(Stored items)
**********
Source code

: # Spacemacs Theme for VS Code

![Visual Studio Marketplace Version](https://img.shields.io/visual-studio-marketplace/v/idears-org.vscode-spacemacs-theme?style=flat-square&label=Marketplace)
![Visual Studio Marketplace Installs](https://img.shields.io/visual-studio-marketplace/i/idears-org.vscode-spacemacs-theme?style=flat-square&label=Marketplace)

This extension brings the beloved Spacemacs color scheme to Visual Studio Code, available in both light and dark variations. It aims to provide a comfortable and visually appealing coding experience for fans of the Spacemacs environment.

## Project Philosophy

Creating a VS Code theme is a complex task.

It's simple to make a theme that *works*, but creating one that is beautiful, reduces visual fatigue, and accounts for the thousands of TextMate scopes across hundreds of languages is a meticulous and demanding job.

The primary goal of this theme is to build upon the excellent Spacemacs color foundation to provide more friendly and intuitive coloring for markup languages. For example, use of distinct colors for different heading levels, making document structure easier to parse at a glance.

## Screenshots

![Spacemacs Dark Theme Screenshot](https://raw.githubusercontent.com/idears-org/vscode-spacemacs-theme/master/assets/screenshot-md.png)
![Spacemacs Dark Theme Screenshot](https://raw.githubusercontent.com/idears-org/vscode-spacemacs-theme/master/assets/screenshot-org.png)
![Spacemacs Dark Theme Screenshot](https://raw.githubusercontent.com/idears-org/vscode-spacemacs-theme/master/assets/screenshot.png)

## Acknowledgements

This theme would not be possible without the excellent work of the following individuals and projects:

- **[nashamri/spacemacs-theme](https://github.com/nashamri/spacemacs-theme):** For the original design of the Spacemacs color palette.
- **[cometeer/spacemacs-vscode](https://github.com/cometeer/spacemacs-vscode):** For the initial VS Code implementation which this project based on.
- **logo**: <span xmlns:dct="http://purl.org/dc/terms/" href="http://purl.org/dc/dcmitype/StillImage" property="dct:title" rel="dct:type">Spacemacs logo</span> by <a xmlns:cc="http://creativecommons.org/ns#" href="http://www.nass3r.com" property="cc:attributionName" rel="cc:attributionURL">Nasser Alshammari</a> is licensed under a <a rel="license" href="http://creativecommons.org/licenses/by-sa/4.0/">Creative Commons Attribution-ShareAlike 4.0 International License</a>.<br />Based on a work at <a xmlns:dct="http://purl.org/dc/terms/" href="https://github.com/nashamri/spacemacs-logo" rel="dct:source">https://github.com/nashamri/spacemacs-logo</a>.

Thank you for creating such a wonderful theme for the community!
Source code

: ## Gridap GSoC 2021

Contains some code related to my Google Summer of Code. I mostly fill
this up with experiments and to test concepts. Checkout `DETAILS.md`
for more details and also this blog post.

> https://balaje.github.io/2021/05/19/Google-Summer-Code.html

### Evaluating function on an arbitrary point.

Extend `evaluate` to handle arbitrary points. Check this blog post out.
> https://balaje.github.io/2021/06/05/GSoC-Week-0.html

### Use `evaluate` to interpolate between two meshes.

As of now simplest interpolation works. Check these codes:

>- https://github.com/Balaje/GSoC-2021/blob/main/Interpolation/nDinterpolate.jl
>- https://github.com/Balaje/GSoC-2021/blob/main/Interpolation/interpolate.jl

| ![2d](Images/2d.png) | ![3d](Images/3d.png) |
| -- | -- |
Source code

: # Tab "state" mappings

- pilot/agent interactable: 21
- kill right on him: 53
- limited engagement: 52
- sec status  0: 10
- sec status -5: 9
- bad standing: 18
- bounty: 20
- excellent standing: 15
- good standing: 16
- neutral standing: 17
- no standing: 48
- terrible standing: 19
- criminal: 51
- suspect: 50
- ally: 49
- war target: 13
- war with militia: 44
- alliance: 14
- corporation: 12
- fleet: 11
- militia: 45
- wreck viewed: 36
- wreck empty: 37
**********
**Task prompt:** Your answer should be the exact lines above from the one with "Spacemacs color palette." through the one with "project based on.", both included, and nothing besides.

**Task response:**
- **[nashamri/spacemacs-theme](https://github.com/nashamri/spacemacs-theme):** For the original design of the Spacemacs color palette.
- **[cometeer/spacemacs-vscode](https://github.com/cometeer/spacemacs-vscode):** For the initial VS Code implementation which this project based on.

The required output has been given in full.